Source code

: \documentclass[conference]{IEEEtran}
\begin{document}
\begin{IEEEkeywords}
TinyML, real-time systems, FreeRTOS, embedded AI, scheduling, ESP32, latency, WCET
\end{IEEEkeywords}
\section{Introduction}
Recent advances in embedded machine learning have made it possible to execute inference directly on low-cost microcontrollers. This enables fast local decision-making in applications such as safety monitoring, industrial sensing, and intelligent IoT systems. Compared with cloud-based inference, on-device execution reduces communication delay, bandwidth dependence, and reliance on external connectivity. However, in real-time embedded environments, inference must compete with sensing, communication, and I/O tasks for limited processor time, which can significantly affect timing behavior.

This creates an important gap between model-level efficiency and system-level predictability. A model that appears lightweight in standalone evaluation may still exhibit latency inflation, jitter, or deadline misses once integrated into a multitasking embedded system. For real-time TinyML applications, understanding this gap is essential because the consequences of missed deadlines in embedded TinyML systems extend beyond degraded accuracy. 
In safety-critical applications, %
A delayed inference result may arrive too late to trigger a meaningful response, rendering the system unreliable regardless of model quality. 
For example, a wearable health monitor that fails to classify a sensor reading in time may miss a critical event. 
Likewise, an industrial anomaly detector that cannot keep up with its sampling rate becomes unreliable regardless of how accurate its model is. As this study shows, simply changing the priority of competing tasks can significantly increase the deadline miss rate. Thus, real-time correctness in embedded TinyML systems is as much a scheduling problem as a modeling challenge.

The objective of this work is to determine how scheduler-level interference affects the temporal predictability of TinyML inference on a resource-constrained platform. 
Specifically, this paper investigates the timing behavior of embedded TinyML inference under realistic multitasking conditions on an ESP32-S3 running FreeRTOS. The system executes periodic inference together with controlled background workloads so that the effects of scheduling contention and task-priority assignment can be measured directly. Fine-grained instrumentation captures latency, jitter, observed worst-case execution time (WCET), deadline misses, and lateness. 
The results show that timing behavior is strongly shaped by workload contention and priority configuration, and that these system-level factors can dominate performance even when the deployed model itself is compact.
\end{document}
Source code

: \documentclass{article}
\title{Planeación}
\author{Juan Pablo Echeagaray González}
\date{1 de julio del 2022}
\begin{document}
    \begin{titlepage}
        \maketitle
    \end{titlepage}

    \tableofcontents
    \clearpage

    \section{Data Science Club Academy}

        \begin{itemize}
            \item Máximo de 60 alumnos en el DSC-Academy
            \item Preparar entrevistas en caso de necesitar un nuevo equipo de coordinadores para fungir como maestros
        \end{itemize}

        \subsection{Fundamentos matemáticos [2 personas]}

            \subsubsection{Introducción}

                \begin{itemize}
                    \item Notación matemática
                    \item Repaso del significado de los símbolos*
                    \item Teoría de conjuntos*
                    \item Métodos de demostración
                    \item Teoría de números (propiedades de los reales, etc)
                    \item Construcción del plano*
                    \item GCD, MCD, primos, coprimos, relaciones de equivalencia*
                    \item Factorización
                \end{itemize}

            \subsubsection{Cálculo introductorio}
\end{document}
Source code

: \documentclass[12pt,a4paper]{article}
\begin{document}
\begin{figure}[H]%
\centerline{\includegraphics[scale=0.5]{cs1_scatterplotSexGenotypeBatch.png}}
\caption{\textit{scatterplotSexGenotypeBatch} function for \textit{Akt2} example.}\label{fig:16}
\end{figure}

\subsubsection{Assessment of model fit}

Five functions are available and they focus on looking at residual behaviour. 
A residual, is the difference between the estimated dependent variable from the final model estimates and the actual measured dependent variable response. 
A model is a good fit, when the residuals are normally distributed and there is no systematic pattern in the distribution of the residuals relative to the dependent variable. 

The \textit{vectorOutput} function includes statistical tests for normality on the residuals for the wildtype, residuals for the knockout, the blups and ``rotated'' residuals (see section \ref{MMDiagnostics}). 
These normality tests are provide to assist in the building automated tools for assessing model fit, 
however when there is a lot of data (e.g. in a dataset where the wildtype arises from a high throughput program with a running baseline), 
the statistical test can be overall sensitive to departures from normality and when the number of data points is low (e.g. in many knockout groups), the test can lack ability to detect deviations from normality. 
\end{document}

==

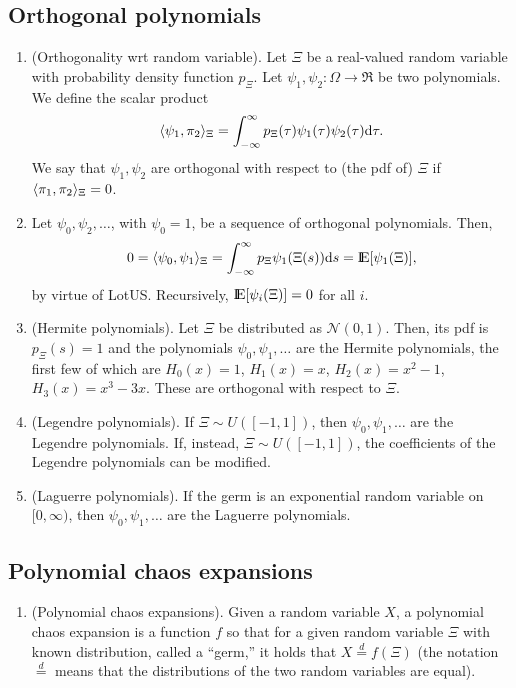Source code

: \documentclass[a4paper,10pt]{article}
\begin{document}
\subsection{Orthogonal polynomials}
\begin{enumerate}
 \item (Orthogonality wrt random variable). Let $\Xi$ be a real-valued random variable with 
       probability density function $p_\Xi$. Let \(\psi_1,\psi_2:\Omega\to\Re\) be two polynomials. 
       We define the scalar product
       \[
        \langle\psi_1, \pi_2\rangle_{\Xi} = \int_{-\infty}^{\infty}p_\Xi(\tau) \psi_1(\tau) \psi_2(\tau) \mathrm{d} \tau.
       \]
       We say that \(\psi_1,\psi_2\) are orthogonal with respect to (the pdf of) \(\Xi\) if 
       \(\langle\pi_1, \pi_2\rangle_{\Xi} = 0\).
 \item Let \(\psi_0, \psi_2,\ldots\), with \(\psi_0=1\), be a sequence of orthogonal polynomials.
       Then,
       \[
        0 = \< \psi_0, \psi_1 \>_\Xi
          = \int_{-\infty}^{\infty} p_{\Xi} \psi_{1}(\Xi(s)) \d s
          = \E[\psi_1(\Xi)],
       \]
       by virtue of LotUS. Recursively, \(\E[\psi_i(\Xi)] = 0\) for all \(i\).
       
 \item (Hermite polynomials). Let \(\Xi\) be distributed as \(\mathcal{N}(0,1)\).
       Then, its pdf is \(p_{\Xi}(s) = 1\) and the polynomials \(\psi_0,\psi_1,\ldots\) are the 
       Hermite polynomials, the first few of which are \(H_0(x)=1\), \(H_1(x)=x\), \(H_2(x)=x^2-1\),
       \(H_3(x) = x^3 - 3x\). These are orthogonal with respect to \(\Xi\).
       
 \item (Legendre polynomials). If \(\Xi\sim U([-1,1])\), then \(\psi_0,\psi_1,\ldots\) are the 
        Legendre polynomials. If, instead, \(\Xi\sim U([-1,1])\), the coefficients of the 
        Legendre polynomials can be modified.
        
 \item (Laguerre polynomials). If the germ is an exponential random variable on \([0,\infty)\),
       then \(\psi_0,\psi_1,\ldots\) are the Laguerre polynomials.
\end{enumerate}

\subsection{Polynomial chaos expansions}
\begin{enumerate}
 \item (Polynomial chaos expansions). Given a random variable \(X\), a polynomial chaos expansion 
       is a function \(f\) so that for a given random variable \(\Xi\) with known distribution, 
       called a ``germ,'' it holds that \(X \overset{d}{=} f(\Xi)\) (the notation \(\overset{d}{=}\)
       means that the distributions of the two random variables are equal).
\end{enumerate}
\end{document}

--

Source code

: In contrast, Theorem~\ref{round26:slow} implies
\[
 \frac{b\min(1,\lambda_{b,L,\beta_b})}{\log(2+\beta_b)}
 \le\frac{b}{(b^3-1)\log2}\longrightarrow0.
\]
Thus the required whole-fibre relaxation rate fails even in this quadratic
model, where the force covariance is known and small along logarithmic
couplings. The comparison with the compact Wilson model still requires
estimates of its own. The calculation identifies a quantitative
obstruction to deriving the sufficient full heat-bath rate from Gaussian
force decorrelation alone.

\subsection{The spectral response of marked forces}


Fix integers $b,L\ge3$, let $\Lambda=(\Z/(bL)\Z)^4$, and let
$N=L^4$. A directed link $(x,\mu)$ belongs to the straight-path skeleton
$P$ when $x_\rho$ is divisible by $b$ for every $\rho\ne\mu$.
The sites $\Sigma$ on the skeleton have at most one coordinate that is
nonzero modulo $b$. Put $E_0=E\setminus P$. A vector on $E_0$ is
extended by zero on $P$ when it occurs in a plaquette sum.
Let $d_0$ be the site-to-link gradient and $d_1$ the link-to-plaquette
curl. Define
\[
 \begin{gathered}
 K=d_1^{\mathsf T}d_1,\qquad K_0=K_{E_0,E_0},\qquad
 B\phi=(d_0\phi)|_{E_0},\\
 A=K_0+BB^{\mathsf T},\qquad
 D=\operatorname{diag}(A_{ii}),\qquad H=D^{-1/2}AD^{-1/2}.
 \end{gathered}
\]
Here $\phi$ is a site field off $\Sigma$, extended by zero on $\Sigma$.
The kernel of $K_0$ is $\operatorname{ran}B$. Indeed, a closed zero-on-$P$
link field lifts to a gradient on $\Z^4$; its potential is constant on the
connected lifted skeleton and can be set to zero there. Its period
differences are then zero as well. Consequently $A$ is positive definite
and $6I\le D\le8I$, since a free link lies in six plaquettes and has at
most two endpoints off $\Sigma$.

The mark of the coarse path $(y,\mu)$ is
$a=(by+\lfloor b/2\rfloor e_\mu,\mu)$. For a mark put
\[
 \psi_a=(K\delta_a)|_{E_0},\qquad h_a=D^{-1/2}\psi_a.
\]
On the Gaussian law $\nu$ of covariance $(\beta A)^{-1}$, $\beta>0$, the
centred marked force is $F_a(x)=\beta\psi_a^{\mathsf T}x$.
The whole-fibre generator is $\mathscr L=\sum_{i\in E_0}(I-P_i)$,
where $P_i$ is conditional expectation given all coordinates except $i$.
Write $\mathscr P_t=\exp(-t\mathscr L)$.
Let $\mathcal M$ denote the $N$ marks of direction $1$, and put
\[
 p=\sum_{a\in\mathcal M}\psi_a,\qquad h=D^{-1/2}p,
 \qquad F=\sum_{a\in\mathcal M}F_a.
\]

> Your task
Report the number of lines in the listing above that hold the word "behavior", and give no other text.

> Task solution
3